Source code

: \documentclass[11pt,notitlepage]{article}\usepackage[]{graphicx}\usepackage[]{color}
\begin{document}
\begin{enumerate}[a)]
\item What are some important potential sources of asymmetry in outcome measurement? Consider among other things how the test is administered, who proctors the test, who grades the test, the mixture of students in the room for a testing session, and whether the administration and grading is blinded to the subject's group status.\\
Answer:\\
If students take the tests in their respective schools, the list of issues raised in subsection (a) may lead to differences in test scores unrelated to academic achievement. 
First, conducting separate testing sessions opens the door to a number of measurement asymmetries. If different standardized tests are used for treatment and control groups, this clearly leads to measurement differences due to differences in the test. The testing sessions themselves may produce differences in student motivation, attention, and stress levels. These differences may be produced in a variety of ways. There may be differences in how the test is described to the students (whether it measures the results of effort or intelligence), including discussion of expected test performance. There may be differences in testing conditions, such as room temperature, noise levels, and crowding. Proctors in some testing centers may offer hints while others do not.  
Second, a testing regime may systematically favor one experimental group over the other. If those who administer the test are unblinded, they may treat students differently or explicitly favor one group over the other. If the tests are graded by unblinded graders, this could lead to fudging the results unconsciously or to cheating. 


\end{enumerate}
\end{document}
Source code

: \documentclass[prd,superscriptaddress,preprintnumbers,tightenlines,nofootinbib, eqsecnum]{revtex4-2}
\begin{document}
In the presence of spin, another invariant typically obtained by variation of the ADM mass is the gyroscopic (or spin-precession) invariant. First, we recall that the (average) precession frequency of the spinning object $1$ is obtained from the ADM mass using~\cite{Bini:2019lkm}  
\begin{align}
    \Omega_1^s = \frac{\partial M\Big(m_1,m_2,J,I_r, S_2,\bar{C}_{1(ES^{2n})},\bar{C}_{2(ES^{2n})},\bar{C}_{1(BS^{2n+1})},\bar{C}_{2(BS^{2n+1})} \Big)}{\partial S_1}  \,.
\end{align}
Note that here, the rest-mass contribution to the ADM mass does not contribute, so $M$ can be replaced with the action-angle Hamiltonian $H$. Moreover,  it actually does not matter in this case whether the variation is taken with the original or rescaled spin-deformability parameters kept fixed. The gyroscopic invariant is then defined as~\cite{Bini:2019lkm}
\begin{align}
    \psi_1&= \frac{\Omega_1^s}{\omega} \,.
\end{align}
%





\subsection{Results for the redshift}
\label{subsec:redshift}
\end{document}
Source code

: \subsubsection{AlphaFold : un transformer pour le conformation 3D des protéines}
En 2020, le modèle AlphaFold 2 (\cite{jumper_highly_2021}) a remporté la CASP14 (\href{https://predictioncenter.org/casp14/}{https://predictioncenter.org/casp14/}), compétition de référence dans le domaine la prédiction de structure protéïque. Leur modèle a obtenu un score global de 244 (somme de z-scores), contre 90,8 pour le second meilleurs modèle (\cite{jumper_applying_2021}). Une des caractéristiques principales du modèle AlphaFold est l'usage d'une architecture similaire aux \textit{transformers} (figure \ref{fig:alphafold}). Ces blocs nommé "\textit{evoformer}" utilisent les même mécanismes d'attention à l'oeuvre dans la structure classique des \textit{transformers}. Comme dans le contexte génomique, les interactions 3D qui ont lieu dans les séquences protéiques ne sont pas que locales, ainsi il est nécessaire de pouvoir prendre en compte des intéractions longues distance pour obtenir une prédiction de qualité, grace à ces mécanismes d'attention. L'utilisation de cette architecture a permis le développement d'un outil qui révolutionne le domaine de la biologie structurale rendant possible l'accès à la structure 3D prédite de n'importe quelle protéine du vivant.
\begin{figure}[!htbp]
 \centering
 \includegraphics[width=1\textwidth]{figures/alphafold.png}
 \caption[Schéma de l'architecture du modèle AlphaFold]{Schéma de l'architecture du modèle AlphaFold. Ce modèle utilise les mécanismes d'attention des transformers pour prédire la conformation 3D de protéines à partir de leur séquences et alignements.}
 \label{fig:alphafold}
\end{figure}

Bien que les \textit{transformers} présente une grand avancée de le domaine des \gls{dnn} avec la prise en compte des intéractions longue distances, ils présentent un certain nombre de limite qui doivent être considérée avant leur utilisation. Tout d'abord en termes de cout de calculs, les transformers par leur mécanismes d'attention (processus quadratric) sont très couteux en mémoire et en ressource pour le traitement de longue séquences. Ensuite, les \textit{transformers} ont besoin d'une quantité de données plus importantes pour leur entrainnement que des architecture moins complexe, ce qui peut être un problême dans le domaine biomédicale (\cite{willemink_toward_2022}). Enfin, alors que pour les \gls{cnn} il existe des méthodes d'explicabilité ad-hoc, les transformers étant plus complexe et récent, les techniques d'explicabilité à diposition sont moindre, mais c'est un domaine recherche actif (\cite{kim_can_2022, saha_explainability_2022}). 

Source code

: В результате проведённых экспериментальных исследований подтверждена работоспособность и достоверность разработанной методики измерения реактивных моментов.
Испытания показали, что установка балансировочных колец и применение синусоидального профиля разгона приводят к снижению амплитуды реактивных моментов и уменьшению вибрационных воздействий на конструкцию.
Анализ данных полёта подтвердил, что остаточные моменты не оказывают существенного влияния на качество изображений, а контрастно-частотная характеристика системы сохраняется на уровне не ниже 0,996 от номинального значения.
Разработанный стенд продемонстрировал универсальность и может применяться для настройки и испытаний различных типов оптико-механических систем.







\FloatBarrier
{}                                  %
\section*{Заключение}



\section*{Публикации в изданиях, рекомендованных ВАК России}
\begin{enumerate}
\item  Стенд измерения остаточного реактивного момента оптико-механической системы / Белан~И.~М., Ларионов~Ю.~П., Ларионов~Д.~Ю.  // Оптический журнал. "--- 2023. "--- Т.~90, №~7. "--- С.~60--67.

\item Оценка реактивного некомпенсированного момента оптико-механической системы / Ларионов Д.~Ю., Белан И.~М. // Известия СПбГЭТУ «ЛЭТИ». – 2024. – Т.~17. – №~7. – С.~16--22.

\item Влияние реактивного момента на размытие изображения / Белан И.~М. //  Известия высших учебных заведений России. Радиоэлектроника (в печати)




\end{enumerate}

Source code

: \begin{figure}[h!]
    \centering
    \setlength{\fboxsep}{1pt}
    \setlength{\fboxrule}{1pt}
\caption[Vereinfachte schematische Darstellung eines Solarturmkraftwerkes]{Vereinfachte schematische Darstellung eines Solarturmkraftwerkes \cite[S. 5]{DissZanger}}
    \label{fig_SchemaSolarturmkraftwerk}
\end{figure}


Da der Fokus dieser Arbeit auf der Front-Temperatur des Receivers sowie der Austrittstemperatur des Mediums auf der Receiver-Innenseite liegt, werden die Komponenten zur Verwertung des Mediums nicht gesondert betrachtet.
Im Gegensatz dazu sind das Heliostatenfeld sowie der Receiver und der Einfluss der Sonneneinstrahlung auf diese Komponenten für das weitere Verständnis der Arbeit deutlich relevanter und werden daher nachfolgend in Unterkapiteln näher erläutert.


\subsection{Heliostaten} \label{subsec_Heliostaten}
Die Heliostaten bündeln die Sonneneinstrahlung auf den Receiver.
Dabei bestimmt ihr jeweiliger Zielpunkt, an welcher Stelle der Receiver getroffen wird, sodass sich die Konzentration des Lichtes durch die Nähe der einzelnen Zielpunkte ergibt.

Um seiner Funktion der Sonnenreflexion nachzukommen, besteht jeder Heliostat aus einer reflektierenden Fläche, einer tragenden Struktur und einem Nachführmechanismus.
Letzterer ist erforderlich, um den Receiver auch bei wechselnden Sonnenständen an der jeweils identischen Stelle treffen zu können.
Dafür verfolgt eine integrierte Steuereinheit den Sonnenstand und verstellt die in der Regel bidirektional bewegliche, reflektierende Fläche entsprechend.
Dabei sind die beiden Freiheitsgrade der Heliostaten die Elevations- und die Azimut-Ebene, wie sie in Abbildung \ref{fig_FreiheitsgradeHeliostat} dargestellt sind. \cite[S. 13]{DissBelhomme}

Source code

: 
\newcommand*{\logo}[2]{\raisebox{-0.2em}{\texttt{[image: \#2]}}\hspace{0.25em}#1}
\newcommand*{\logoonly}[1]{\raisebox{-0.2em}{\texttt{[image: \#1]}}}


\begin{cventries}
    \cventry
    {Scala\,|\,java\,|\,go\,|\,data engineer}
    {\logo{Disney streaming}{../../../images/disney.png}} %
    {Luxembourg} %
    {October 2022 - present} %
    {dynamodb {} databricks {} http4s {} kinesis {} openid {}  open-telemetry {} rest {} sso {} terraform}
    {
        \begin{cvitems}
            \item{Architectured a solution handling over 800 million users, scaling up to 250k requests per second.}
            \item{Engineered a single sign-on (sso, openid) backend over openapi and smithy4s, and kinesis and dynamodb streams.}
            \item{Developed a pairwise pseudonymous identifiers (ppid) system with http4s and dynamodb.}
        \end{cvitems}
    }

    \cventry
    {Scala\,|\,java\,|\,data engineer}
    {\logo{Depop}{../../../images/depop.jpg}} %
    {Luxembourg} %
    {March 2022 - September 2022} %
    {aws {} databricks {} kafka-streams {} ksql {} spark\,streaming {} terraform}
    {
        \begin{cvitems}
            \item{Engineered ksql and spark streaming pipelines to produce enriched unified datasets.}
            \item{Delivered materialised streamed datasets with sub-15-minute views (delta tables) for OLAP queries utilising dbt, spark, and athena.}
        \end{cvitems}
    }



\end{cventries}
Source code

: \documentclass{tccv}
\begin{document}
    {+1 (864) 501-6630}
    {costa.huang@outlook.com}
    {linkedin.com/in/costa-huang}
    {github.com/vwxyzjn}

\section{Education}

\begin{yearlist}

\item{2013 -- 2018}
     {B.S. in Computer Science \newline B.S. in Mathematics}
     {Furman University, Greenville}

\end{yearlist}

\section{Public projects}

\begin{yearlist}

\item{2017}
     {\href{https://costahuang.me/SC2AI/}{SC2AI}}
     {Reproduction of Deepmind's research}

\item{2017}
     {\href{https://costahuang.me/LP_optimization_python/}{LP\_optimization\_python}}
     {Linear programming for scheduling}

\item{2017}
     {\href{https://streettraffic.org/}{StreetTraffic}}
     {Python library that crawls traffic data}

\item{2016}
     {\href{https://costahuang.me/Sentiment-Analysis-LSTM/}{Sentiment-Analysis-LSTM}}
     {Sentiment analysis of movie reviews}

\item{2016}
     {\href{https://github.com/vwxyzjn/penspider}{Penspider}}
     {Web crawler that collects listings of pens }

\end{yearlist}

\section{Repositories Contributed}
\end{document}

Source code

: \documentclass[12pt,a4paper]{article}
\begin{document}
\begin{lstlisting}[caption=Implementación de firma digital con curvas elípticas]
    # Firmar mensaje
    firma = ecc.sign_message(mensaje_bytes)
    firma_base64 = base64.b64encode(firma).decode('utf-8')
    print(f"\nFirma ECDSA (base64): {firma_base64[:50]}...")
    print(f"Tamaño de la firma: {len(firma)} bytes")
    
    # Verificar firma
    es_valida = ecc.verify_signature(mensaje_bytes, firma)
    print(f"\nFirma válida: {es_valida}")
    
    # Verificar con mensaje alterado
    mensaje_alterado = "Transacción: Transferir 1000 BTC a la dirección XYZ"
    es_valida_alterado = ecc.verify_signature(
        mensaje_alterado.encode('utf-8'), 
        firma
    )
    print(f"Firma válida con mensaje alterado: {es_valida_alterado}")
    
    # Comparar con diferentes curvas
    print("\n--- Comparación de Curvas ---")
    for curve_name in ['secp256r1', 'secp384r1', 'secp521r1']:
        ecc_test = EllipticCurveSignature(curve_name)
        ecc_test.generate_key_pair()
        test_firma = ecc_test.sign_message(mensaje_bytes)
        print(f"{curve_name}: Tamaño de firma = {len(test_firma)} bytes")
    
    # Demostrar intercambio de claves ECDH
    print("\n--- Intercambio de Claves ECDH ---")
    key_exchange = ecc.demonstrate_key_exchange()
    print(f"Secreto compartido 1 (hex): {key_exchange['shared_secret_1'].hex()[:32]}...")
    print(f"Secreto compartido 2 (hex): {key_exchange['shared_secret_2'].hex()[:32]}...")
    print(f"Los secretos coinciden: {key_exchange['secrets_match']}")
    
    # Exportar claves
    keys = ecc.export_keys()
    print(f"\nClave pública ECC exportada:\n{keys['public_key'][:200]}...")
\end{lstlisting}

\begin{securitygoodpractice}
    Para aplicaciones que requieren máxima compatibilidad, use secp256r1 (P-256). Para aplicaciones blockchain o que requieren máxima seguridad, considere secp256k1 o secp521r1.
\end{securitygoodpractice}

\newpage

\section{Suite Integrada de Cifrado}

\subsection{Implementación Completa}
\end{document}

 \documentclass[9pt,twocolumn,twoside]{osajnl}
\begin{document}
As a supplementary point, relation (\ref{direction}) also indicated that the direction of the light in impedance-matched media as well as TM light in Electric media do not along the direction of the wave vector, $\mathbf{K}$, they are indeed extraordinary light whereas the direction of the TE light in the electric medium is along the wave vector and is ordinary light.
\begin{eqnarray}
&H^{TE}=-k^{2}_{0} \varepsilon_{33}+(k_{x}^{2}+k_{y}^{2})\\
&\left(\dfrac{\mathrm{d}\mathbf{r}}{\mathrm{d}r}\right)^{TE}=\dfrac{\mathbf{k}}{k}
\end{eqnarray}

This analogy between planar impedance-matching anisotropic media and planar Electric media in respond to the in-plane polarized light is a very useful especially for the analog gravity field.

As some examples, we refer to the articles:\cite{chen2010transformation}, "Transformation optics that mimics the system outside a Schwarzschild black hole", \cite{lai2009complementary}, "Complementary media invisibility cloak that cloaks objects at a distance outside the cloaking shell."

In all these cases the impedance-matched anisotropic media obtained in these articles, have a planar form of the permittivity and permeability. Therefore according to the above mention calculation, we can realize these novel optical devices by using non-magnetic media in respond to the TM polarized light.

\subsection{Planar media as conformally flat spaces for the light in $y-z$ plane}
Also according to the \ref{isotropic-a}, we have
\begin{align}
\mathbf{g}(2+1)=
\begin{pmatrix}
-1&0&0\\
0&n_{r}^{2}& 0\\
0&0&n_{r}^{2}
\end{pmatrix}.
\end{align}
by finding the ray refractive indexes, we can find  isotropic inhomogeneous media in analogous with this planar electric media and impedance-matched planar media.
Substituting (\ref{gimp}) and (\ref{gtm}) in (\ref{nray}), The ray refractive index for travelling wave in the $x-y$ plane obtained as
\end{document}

****************************************

# Exercise objective
Report all lines of the data that include the word "protéines".

# Response for this exercise
: \subsubsection{AlphaFold : un transformer pour le conformation 3D des protéines}
 \caption[Schéma de l'architecture du modèle AlphaFold]{Schéma de l'architecture du modèle AlphaFold. Ce modèle utilise les mécanismes d'attention des transformers pour prédire la conformation 3D de protéines à partir de leur séquences et alignements.}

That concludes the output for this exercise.